Only the lines from the line containing "- [Font Awesome](https://fontawesome.com/)" through the final line of the entries should be printed, exactly as given, with the pictures left out.

(Dataset entries)
::::

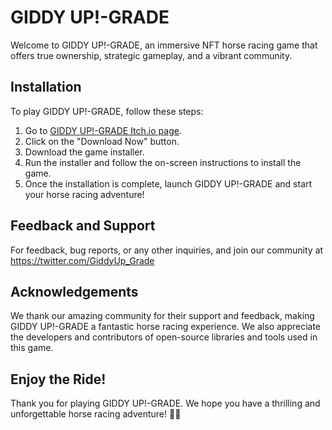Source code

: # GIDDY UP!-GRADE

Welcome to GIDDY UP!-GRADE, an immersive NFT horse racing game that offers true ownership, strategic gameplay, and a vibrant community. 


## Installation

To play GIDDY UP!-GRADE, follow these steps:

1. Go to [GIDDY UP!-GRADE Itch.io page](https://giddy-up.itch.io/giddy-upgrade).
2. Click on the "Download Now" button.
4. Download the game installer.
5. Run the installer and follow the on-screen instructions to install the game.
6. Once the installation is complete, launch GIDDY UP!-GRADE and start your horse racing adventure!


## Feedback and Support

For feedback, bug reports, or any other inquiries, and join our community at https://twitter.com/GiddyUp_Grade

## Acknowledgements

We thank our amazing community for their support and feedback, making GIDDY UP!-GRADE a fantastic horse racing experience. We also appreciate the developers and contributors of open-source libraries and tools used in this game.

## Enjoy the Ride!

Thank you for playing GIDDY UP!-GRADE. We hope you have a thrilling and unforgettable horse racing adventure! 🏇🚀
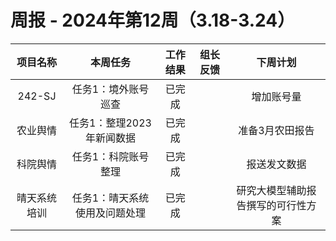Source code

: # 周报 - 2024年第12周（3.18-3.24）


|  项目名称  | 本周任务 | 工作结果 | 组长反馈 |  下周计划| 
|:----------:|:--------:|:--------:|:--------:|:--------:|
|  242-SJ       | 任务1：境外账号巡查    | 已完成      |       | 增加账号量      |
|  农业舆情       | 任务1：整理2023年新闻数据    | 已完成      |       |     准备3月农田报告  |
|  科院舆情       | 任务1：科院账号整理        | 已完成      |       |     报送发文数据  |
|  晴天系统培训       | 任务1：晴天系统使用及问题处理        | 已完成      |       |     研究大模型辅助报告撰写的可行性方案  |
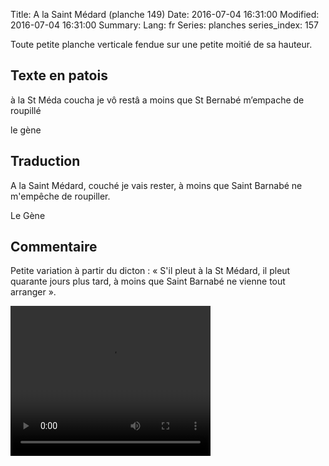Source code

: Title: A la Saint Médard (planche 149)
Date: 2016-07-04 16:31:00
Modified: 2016-07-04 16:31:00
Summary: 
Lang: fr
Series: planches
series_index: 157

Toute petite planche verticale fendue sur une petite moitié de sa hauteur.

<figure class="image-block" style="float: right;">
  <img alt="" src="{static}/images/planche_149.png">
  <figcaption style="max-width: 321px"></figcaption>
</figure>


## Texte en patois
à la St Méda coucha je vô restâ a moins que St Bernabé m’empache de roupillé

le gène

## Traduction
A la Saint Médard, couché je vais rester, à moins que Saint Barnabé ne m'empêche de roupiller.

Le Gène

## Commentaire
Petite variation à partir du dicton : « S'il pleut à la St Médard, il pleut quarante jours plus tard, à moins que Saint Barnabé ne vienne tout arranger ».











<p style="text-align:justify;">

<video width="320" height="240" controls>
  <source src="https://d1njpgd0ygatdn.cloudfront.net/video_149.mp4" type="video/mp4">
</video>
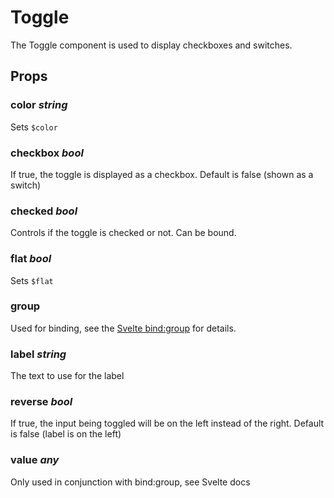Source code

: # Toggle
The Toggle component is used to display checkboxes and switches.

## Props

### color _string_
Sets `$color`

### checkbox _bool_
If true, the toggle is displayed as a checkbox. Default is false
(shown as a switch)

### checked _bool_
Controls if the toggle is checked or not. Can be bound.

### flat _bool_
Sets `$flat`

### group
Used for binding, see the
[Svelte bind:group](https://svelte.dev/docs/element-directives#bind-group)
for details.

### label _string_
The text to use for the label

### reverse _bool_
If true, the input being toggled will be on the left instead of the
right. Default is false (label is on the left)

### value _any_
Only used in conjunction with bind:group, see Svelte docs
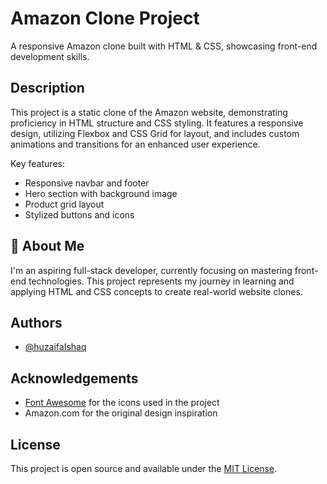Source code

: # Amazon Clone Project

A responsive Amazon clone built with HTML & CSS, showcasing front-end development skills.

## Description

This project is a static clone of the Amazon website, demonstrating proficiency in HTML structure and CSS styling. It features a responsive design, utilizing Flexbox and CSS Grid for layout, and includes custom animations and transitions for an enhanced user experience.

Key features:
- Responsive navbar and footer
- Hero section with background image
- Product grid layout
- Stylized buttons and icons

## 🚀 About Me

I'm an aspiring full-stack developer, currently focusing on mastering front-end technologies. This project represents my journey in learning and applying HTML and CSS concepts to create real-world website clones.

## Authors

- [@huzaifaIshaq](https://www.github.com/huzaifaIshaq)

## Acknowledgements

- [Font Awesome](https://fontawesome.com/) for the icons used in the project
- Amazon.com for the original design inspiration

## License

This project is open source and available under the [MIT License](LICENSE).
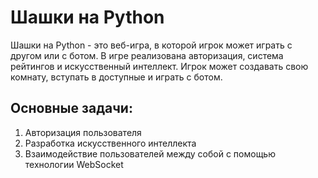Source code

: # Шашки на Python

Шашки на Python - это веб-игра, в которой игрок может играть с другом или с ботом.
В игре реализована авторизация, система рейтингов и искусственный интеллект.
Игрок может создавать свою комнату, вступать в доступные и играть с ботом.


Основные задачи:
---
1. Авторизация пользователя
2. Разработка искусственного интеллекта
3. Взаимодействие пользователей между собой с помощью технологии WebSocket

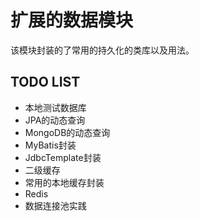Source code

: # 扩展的数据模块

该模块封装的了常用的持久化的类库以及用法。

## TODO LIST

- 本地测试数据库
- JPA的动态查询
- MongoDB的动态查询
- MyBatis封装
- JdbcTemplate封装
- 二级缓存
- 常用的本地缓存封装
- Redis
- 数据连接池实践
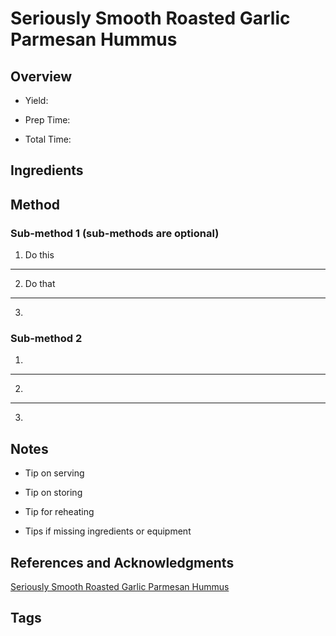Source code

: # Seriously Smooth Roasted Garlic Parmesan Hummus

## Overview

- Yield:

- Prep Time:

- Total Time:

## Ingredients



## Method

### Sub-method 1 (sub-methods are optional)

1. Do this
---
2. Do that
---
3.

### Sub-method 2

1.
---
2.
---
3.

## Notes

- Tip on serving

- Tip on storing

- Tip for reheating

- Tips if missing ingredients or equipment

## References and Acknowledgments

[Seriously Smooth Roasted Garlic Parmesan Hummus](http://sallysbakingaddiction.com/2014/10/15/seriously-smooth-roasted-garlic-parmesan-hummus/)

## Tags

::::

FINISHED TASK:
- [Font Awesome](https://fontawesome.com/) for the icons used in the project
- Amazon.com for the original design inspiration

## License

This project is open source and available under the [MIT License](LICENSE).
Source code

: # Шашки на Python

Шашки на Python - это веб-игра, в которой игрок может играть с другом или с ботом.
В игре реализована авторизация, система рейтингов и искусственный интеллект.
Игрок может создавать свою комнату, вступать в доступные и играть с ботом.


Основные задачи:
---
1. Авторизация пользователя
2. Разработка искусственного интеллекта
3. Взаимодействие пользователей между собой с помощью технологии WebSocket

Source code

: # 扩展的数据模块

该模块封装的了常用的持久化的类库以及用法。

## TODO LIST

- 本地测试数据库
- JPA的动态查询
- MongoDB的动态查询
- MyBatis封装
- JdbcTemplate封装
- 二级缓存
- 常用的本地缓存封装
- Redis
- 数据连接池实践
Source code

: # Seriously Smooth Roasted Garlic Parmesan Hummus

## Overview

- Yield:

- Prep Time:

- Total Time:

## Ingredients



## Method

### Sub-method 1 (sub-methods are optional)

1. Do this
---
2. Do that
---
3.

### Sub-method 2

1.
---
2.
---
3.

## Notes

- Tip on serving

- Tip on storing

- Tip for reheating

- Tips if missing ingredients or equipment

## References and Acknowledgments

[Seriously Smooth Roasted Garlic Parmesan Hummus](http://sallysbakingaddiction.com/2014/10/15/seriously-smooth-roasted-garlic-parmesan-hummus/)

## Tags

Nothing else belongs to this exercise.